In fact, the main HP alterations are linked to the lamina propria, the epithelial lesions being secondary to those of the connective tissue [33]. There is some fibroblast proliferation or, at least, fibroblastic hyperfunction, with production of glycosaminoglycans (ECM) and collagen fibers [34]; the fibroblasts activation is more likely determined by the inhibition of Na+ and Ca2+ ions influx; the cation influx alteration determines a diminished folic acid intracellular absorption, with subsequent alterations of matrix metalloproteinases (MMPs) [35]. The local lack of activated collagenases favors the collagen deposition. In the incipient phases, the collagen is immature (collagen IV), lately thick, maybe hyalinized bundles of collagen fibers are deposited between the rete ridges [33]. Downregulation of MMP8 and MMP11 was identified in gingival overgrowth due to immunosuppressive drugs, such as Cyclosporin A and Mycophenolate mofetil [36]; decreased expression of MMP1 and MMP3 was reported in gingival fibroblasts exposed to Cyclosporin A [37]. The most prominent alterations are the accumulation of the inflammatory cells within the lamina propria, with significant proportion of plasma cells.
In this case, the HP exam showed a significant increase of cellular component in lamina propria due to a prominent chronic inflammatory infiltrate consisting of numerous T- and much fewer B-lymphocytes, numerous plasma cells and few histiocytes. No neutrophils or eosinophils were present within the inflammatory infiltrate.
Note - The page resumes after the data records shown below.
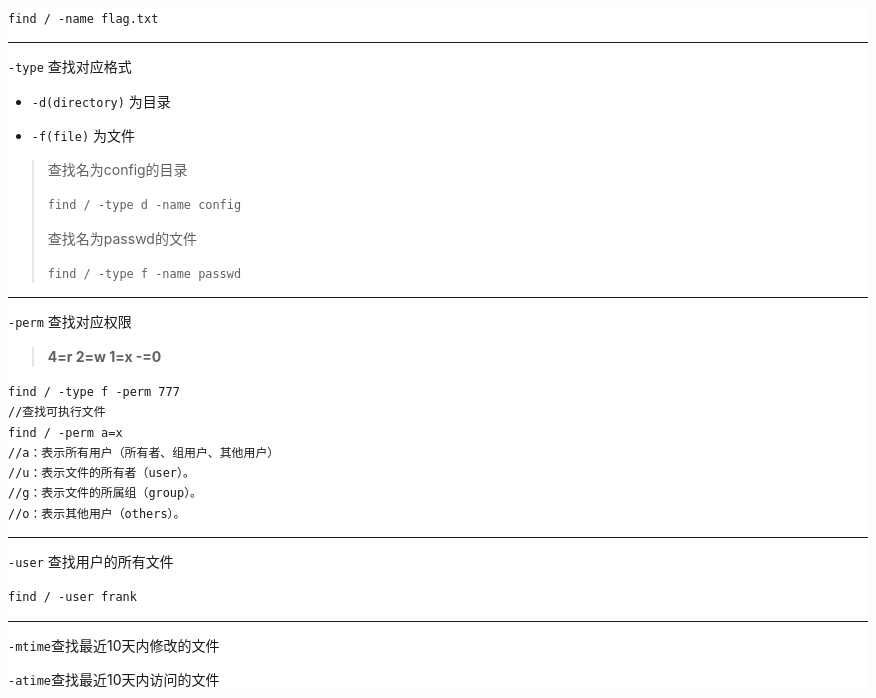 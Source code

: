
 ```
find / -name flag.txt
```

***



`-type` 查找对应格式

- `-d(directory)` 为目录

- `-f(file)` 为文件

> 查找名为config的目录
>
> ```
> find / -type d -name config
> ```
>
> 查找名为passwd的文件
>
> ```
> find / -type f -name passwd
> ```

***



`-perm` 查找对应权限

> **4=r 2=w 1=x -=0**

```
find / -type f -perm 777
//查找可执行文件
find / -perm a=x
//a：表示所有用户（所有者、组用户、其他用户）
//u：表示文件的所有者（user）。
//g：表示文件的所属组（group）。
//o：表示其他用户（others）。

```

***



`-user` 查找用户的所有文件

```
find / -user frank
```

***



`-mtime`查找最近10天内修改的文件

`-atime`查找最近10天内访问的文件
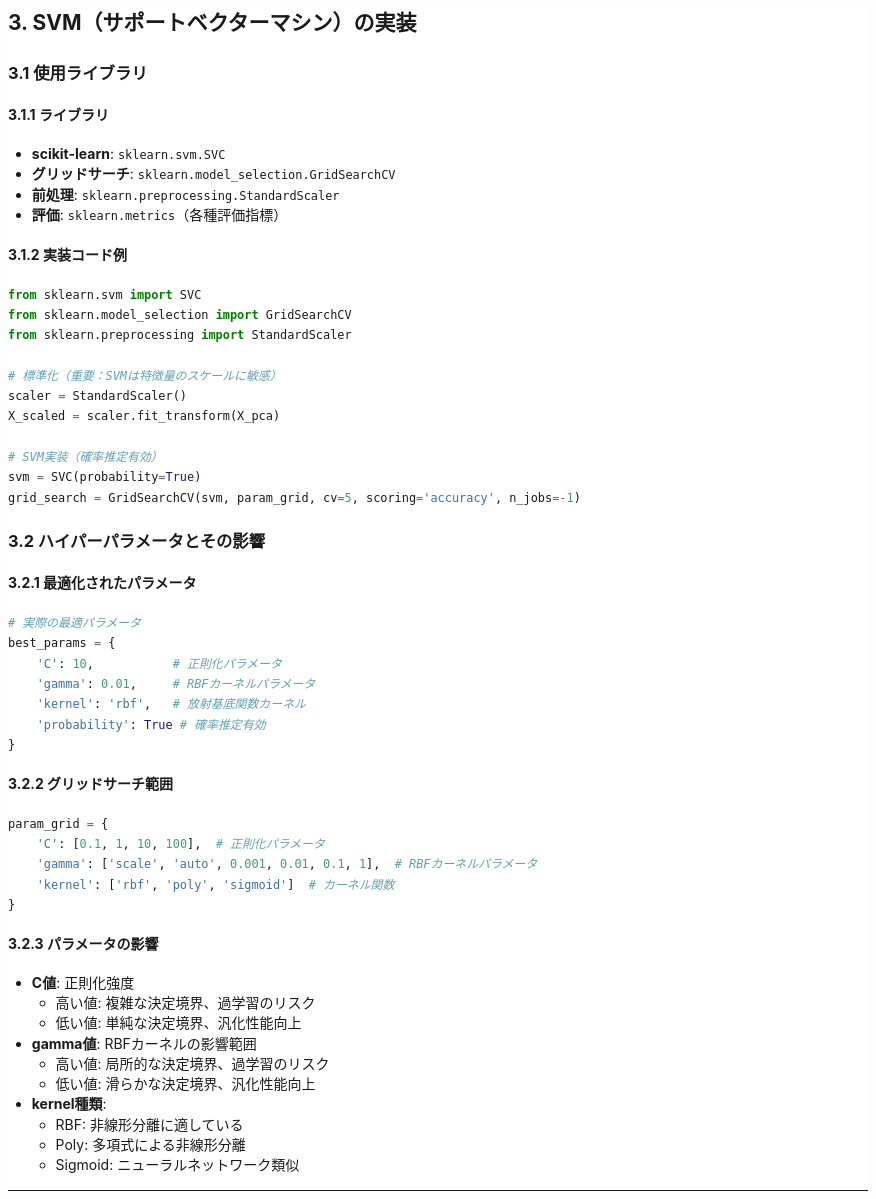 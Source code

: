
## 3. SVM（サポートベクターマシン）の実装

### 3.1 使用ライブラリ

#### 3.1.1 ライブラリ
- **scikit-learn**: `sklearn.svm.SVC`
- **グリッドサーチ**: `sklearn.model_selection.GridSearchCV`
- **前処理**: `sklearn.preprocessing.StandardScaler`
- **評価**: `sklearn.metrics`（各種評価指標）

#### 3.1.2 実装コード例
```python
from sklearn.svm import SVC
from sklearn.model_selection import GridSearchCV
from sklearn.preprocessing import StandardScaler

# 標準化（重要：SVMは特徴量のスケールに敏感）
scaler = StandardScaler()
X_scaled = scaler.fit_transform(X_pca)

# SVM実装（確率推定有効）
svm = SVC(probability=True)
grid_search = GridSearchCV(svm, param_grid, cv=5, scoring='accuracy', n_jobs=-1)
```

### 3.2 ハイパーパラメータとその影響

#### 3.2.1 最適化されたパラメータ
```python
# 実際の最適パラメータ
best_params = {
    'C': 10,           # 正則化パラメータ
    'gamma': 0.01,     # RBFカーネルパラメータ
    'kernel': 'rbf',   # 放射基底関数カーネル
    'probability': True # 確率推定有効
}
```

#### 3.2.2 グリッドサーチ範囲
```python
param_grid = {
    'C': [0.1, 1, 10, 100],  # 正則化パラメータ
    'gamma': ['scale', 'auto', 0.001, 0.01, 0.1, 1],  # RBFカーネルパラメータ
    'kernel': ['rbf', 'poly', 'sigmoid']  # カーネル関数
}
```

#### 3.2.3 パラメータの影響
- **C値**: 正則化強度
  - 高い値: 複雑な決定境界、過学習のリスク
  - 低い値: 単純な決定境界、汎化性能向上
- **gamma値**: RBFカーネルの影響範囲
  - 高い値: 局所的な決定境界、過学習のリスク
  - 低い値: 滑らかな決定境界、汎化性能向上
- **kernel種類**: 
  - RBF: 非線形分離に適している
  - Poly: 多項式による非線形分離
  - Sigmoid: ニューラルネットワーク類似

---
Thereby, the severity of the inflammatory process could be linked to the plaque development and to the xerostomia, which may occur as drugs side effect.
Thus, in this case, the gingival enlargement wasn’t the side effect of the Amlodipine, the change of medications wasn’t mandatory, and the periodontal treatment had to be focused on resolution of an inflammatory process due to the local factors for plaque accumulation.
⧉ Conclusions
In cases where periodontal pathological changes are the result of the presence of several local and systemic factors, detailed complementary examinations are required, which, even if they involve additional costs, may clarify the nature of HP changes and the management of periodontal treatment. Systemic medication may influence the clinical features and the HP changes may suggest the influence of inflammation in the periodontal manifestation by increasing volume. Further studies, relevant case studies, are needed to gain knowledge on this issue.
Conflict of interests
The authors declare that they have no conflict of interests.
Author contribution
Sabina Andrada Zurac has equal contribution to this paper as the first author.